Mientras saboreaba un rico café, observaba desde mi atalaya a las diferentes personas que ocupaban mesa en la cafetería, y caí en la cuenta de la tristeza que una de ellas reflejaba en su rostro, aún cuando trataba de sonreírle a su acompañante que, insensible a su tristeza, no paraba de soltarle perlas que suponía muy graciosas aunque sólo él se reía, insensible e indiferente a la causas que motivaran la tristeza de la otra persona.

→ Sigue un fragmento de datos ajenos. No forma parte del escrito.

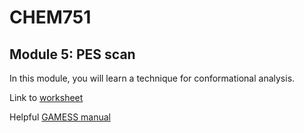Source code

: # CHEM751
## Module 5: PES scan

In this module, you will learn a technique for conformational analysis.


Link to [worksheet](https://docs.google.com/document/d/1REpwPhtxYYPpOZTPjSljCWh93IGWX9gcvFlRzxdQH7U/edit?usp=sharing)


Helpful [GAMESS manual](https://github.com/tsqcgroup/CHEM751/blob/main/gamess_manual.txt)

La nueva mentalidad imperante en este desierto espiritual en el que estamos inmersos, aconseja no involucrarnos para nada en las cuestiones de los demás, y mucho menos, involucrarnos afectivamente en aquellas relaciones de las que no se prevé sacar nada en limpio y, pese a que vivimos en un entorno cada vez más interrelacionado, lo ciertos es que nuestro círculo de relaciones auténticas se estrecha cada vez más.
Ya lo dice mi párroco -El Cura Pepe-, en algunas de sus homilías: tenemos que pensar más en los demás, tener empatía con ellos en lugar de criticarlos. Tenemos que dolernos con su dolor y alegrarnos con sus alegrías. Los demás forman parte de nosotros mismos y seríamos más felices si constatáramos, y nos alegráramos de corazón, de la felicidad de los que nos rodean, si veláramos por ponernos siempre en lugar de los otros, de los que están próximos a nosotros aunque no tengamos relación de amistad o de parentesco. Pero, como digo, en este desierto espiritual en el que nos han situado, no queremos oír hablar ni de religiones ni de valores que darían sentido a nuestra vida, dando por supuesto que somos autosuficientes -craso error-, y por ello hemos de caminar en solitario, asilvestrados.
Porque, es cierto que caminamos en un mundo gélido en el que ya no conocemos ni a nuestros vecinos: nuestros contactos con la mayoría de los compañeros de trabajo no pasan del ámbito estrictamente profesional; las relaciones de pareja se asumen como un fast food sentimental y hemos reducido, sensiblemente, el número de personas por las que estaríamos dispuestos a sacrificarnos de verdad… Nuestro campo de acción personal tiende a cerrarse sobre la familia más cercana y sobre un número limitadísimo de verdaderos amigos. Fuera de ese círculo, parece que no hay nada que merezca nuestra atención, nuestro interés, nuestra comprensión, nuestro esfuerzo, nuestra compasión y nuestra ayuda y corremos desaforadamente tras el viento de nuestra caprichosa inmediatez, intentando quedar indemnes a todo cuanto pueda siquiera rozar una de nuestras fibras sensibles, si es que todavía nos queda alguna.
Sí, amigos lectores, creo que tratamos a muchas personas -demasiadas tal vez-, a través de la frialdad de las redes sociales, pero son muy muy pocas a las que consideramos algo verdaderamente nuestro, cómodamente instalados, como estamos, sobre un mullido sillón de relaciones superficiales limitadas a unas determinadas cuestiones, sobre todo indoloras, producto de esa malsana indiferencia con que nos tratamos en nuestro día a día. Deberíamos, sinceramente, comenzar a cambiar nuestra indolente actitud, ya que sin ello, sin ir todos juntos de verdad, no hay civilización posible… y a eso vamos actualmente.